O governo do presidente Luiz Inácio Lula da Silva (PT) passou a negar acesso a correspondências oficiais enviadas e recebidas outros chefes de Estado, adotando um entendimento que pode resultar em uma espécie de “sigilo eterno” esses documentos, ao classificá-los como privados e protegidos pela Constituição.
Segundo uma purificação publicada nesta segunda (2) Folha de S.Pauloa Casa Civil rejeitou os 12 pedidos feitos desde 2023 com base na Lei de Acesso à Informação (LAI) para obter cartas oficiais negociadas por Lula com autoridades internacionais. A justificativa apresentada foi a de que as mensagens continham caráter pessoal e, portanto, estariam amparadas pelo sigilo de correspondência previsto no artigo 5º da Constituição.

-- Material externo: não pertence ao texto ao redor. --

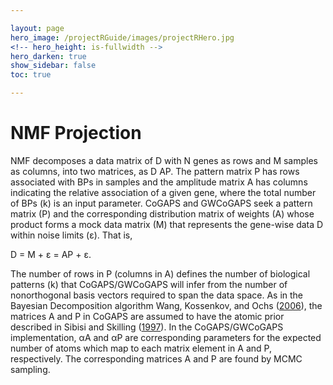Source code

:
 ```yaml
---

layout: page
hero_image: /projectRGuide/images/projectRHero.jpg
<!-- hero_height: is-fullwidth -->
hero_darken: true
show_sidebar: false
toc: true

---
```


# NMF Projection

NMF decomposes a data matrix of D with N genes as rows and M samples as columns, into two matrices, as D AP. The pattern matrix P has rows associated with BPs in samples and
the amplitude matrix A has columns indicating the relative association of a given gene, where the total number of BPs (k) is an input parameter. CoGAPS and GWCoGAPS seek a pattern
matrix (P) and the corresponding distribution matrix of weights (A) whose product forms a mock data matrix (M) that represents the gene-wise data D within noise limits (ε). That is,

D = M + ε = AP + ε.

The number of rows in P (columns in A) defines the number of biological patterns (k) that CoGAPS/GWCoGAPS will infer from the number of nonorthogonal basis vectors required
to span the data space. As in the Bayesian Decomposition algorithm Wang, Kossenkov, and Ochs (<a href="https://bmcbioinformatics.biomedcentral.com/articles/10.1186/1471-2105-7-175" target="_blank">2006</a>), the matrices A and P in CoGAPS are assumed to have the atomic prior
described in Sibisi and Skilling (<a href="https://academic.oup.com/jrsssb/article/59/1/217/7083066" target="_blank">1997</a>). In the CoGAPS/GWCoGAPS implementation, αA and αP are corresponding parameters for the expected number of atoms which map to each
matrix element in A and P, respectively. The corresponding matrices A and P are found by MCMC sampling.
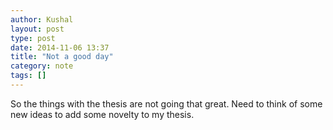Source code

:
 ```yaml
---
author: Kushal
layout: post
type: post
date: 2014-11-06 13:37
title: "Not a good day"
category: note
tags: []
---
```


So the things with the thesis are not going that great. Need to think of some new ideas to add some novelty to my thesis.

Em resposta, a Presidência da República afirmou que as correspondências privadas “possuem dispositivo constitucional para a sua proteção e tratamento” e que “nenhuma carta dirigida ao presidente da República foi disponibilizada para consulta do público durante o atual mandato”. O governo, diz, “reitera o compromisso desta gestão com a transparência e a publicidade dos atos oficiais, em estrita observância à legislação vigente”.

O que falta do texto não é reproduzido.